Conheces meus caminhos
Que se abrem em via de mão única
E por onde percorres com perícia,
Por onde passeias tuas audácias

E onde não há sinal fechado.
Mas se houver, ah, por favor!
Ultrapasse!

A partir da década de 70, a liberdade da linguagem acentuou-se. As escritoras tomaram as rédeas do seu discurso, libertam a linguagem feminina de todas as interdições e tabus milenares, deram expressão poética ao erotismo, enriquecem o repertório temático da poesia com temas transbordantes de sentimento estético da sensualidade, do desejo, da fruição dos prazeres do corpo.
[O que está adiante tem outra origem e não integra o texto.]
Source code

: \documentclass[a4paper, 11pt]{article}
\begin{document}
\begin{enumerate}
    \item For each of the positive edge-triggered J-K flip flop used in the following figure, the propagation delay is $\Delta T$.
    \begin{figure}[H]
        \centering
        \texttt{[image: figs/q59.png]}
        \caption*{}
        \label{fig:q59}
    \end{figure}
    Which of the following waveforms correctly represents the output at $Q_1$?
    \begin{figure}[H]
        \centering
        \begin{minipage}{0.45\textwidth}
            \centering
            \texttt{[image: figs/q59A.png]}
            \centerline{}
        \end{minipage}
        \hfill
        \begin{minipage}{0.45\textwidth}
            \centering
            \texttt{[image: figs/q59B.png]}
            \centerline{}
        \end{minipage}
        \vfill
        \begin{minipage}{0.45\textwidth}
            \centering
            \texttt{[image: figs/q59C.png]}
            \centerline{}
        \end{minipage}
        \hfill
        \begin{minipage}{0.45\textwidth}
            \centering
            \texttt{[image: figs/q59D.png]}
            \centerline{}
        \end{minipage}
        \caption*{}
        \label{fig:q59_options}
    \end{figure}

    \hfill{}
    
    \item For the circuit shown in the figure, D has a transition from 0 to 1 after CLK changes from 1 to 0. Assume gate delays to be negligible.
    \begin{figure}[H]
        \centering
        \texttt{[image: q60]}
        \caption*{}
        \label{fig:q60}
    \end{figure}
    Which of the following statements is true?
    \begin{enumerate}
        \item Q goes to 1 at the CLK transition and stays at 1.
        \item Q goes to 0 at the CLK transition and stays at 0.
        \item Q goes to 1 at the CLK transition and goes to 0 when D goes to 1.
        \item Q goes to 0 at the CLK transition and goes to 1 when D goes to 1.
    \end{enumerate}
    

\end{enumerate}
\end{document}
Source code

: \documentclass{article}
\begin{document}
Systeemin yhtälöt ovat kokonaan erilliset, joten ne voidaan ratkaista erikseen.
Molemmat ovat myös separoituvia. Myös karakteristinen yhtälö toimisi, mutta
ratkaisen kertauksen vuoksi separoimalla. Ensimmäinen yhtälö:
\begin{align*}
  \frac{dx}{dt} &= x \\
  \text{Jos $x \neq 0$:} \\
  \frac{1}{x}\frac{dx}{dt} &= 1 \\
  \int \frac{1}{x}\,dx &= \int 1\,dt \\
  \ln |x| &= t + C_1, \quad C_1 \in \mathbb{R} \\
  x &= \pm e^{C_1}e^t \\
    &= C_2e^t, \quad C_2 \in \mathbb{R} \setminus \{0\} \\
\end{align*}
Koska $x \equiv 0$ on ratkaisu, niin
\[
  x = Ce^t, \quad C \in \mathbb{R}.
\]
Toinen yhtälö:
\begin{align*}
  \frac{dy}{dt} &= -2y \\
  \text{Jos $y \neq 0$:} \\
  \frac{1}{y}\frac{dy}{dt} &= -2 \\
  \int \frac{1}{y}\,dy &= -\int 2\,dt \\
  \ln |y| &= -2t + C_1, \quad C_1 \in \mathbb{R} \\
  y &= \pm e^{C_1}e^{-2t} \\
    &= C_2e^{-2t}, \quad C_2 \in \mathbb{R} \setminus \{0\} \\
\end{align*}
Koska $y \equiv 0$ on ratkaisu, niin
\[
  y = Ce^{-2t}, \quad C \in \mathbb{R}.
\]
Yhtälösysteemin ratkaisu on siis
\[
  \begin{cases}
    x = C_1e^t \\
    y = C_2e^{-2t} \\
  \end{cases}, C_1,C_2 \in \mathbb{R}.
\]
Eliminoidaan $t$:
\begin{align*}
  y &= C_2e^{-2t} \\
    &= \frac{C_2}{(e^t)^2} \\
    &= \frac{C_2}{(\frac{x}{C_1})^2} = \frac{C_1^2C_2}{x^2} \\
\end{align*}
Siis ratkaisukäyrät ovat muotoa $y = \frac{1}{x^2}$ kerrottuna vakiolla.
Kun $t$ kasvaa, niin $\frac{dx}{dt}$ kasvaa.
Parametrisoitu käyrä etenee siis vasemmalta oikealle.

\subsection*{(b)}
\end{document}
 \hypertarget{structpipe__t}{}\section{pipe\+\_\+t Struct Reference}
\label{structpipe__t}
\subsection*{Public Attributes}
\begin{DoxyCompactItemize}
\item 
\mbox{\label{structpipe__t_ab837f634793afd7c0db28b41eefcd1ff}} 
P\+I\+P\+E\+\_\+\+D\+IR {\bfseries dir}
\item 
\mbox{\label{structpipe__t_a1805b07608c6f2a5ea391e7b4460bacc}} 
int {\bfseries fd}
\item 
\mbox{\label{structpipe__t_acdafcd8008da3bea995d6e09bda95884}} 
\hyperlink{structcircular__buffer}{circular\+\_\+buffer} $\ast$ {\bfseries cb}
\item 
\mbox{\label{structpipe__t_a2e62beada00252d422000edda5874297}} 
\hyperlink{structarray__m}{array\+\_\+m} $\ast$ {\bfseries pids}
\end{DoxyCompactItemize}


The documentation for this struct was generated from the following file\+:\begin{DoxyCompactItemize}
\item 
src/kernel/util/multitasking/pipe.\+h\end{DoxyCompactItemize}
A nova linguagem obedecia a uma nova gramática, exigia que se lesse a poesia com o espírito despojado de malícia, da noção cerceadora do pecado e livre do peso da culpa.

Cadência
Gosto quando se enrosca
Entre minhas pernas
E me faz arrepiar.

Gosto quando suprime meus sentidos
Num gozo alucinante
Onde tudo é pulsar.
Gosto de suas palavras doce

Tanto quanto amo as mais sórdidas.
Com você sou namorada
Me transformo em amante
Viro mulher da vida
E voto a ser menina.

Porque seu corpo é uma máquina perfeita
Que pulsa na cadência
Exata, precisa
Do meu infinito desejo.

Talvez pela primeira vez, na poesia feminina posterior aos anos cinquenta, a mulher tenha ousado expressar o seu encantamento com o corpo do homem, com a beleza das formas masculinas. Já não é mais o homem o único a falar do seu desejo, da sedução do corpo da mulher amada, do mágico delírio que o seu toque desata.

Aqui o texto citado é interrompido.